You have a volleyball without defects. You poke a hole in it. How many holes does it have in it? (excluding the fill valve - assume there is no fill valve)
#math #topology #words #definitions #holes #context #arbitrary
I posted this in response to this thread:
https://qoto.org/@freemo/107295982688801818
The question conflates terminology between common usage and terms used in a specific branch of mathematics.
@Pat Well its not as conflated as you thin, at least not in my opinon.
If I were to "poke a hole" in a volley ball I'd have to take a long sharp stick and poke **all the way** through, in one end, out the other. This would create one hole. If you use my earlier explanation of flattening it to a disc this would be consistent with that.
If you only cut a single **opening** in it without poking a hole all the way through then you didnt create a hole at all, simple turned a sphere into a bowl or cup. Does a bowl have a hole in it? Does a cup? Most would say no. To take the analogy further I think we all agree simply scooping out a dent in something (effectively what making one opening in a hollow sphere is) isnt a hole. However if you poke all the way through a sphere you get the equivelant of a doughnut, now we would all agree there is a hole.
So in laymans terms, if you have a volleyball it has no holes. You cut an opening in it you turned a volllyball into a cup/bowl it still has no holes. You cut a **Second** opening into it, now you you have a hole.
@freemo look up the definition of the word literally anywhere... the cup does not have a hole because the hole defines the cup, so when you speak of the hole in a cup, ones imagines another hole that is not supposed to be there. If a cup was convex it wouldn't be a cup and you'd have to hallow it out to make it into a cup. And no most normal people would no think it necessary to go all the way through the ball and out, unless they have an itch to shoot it, or a desperation to prove themselves right.

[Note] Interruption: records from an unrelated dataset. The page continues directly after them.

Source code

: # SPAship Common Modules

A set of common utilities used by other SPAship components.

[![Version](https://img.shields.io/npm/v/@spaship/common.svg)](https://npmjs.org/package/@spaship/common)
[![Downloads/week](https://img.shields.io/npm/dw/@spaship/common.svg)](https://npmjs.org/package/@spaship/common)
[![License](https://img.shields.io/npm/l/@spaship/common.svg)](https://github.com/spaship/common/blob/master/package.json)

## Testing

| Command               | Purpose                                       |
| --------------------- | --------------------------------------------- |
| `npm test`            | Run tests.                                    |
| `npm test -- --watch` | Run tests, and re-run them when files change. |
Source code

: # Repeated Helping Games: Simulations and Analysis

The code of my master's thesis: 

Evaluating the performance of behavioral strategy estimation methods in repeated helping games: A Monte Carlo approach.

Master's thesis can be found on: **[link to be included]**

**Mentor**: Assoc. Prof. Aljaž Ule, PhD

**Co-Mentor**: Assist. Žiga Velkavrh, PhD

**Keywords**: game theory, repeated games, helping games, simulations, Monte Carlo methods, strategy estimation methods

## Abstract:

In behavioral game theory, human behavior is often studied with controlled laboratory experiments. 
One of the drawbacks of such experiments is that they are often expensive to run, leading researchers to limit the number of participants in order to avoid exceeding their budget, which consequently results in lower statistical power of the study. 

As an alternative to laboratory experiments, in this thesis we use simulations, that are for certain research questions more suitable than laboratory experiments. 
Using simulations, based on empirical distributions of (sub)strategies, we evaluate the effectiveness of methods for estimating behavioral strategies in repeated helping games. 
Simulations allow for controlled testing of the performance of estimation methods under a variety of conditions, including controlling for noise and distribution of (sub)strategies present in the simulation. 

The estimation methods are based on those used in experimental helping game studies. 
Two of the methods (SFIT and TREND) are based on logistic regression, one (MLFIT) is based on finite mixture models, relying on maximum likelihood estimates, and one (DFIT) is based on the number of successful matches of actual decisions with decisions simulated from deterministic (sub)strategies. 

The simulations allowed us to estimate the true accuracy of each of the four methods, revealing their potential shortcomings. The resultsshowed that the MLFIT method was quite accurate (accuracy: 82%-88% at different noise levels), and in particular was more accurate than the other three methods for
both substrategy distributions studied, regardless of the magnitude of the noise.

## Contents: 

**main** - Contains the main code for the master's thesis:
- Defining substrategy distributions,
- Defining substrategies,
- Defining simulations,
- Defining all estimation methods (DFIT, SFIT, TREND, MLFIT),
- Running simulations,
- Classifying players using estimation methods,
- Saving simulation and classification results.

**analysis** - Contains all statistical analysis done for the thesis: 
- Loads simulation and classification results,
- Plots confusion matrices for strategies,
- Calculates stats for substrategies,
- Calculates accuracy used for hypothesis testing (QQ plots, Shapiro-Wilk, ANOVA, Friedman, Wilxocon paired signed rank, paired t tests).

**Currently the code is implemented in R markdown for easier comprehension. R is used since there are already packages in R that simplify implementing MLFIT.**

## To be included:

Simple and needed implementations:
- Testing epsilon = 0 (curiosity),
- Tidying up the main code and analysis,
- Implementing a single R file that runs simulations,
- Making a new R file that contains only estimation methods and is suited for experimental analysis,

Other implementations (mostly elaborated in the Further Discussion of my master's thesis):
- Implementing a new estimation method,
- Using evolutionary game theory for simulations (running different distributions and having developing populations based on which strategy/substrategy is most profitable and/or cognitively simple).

As for your comment about "literally" looking up the definition of a hole anywhere. Here is the formal definition of a hole that aligns with the normal use of a hole (the only definition we can apply rigerously). I just looked it up "literally anywhere":
The genus of a connected, orientable surface is an integer representing the maximum number of cuttings along non-intersecting closed simple curves without rendering the resultant manifold disconnected.[5] In layman's terms, it is the number of "holes" an object has ("holes" interpreted in the sense of doughnut holes; a hollow sphere would be considered as having zero holes in this sense). A doughnut, or torus, has 1 such hole. A sphere has 0.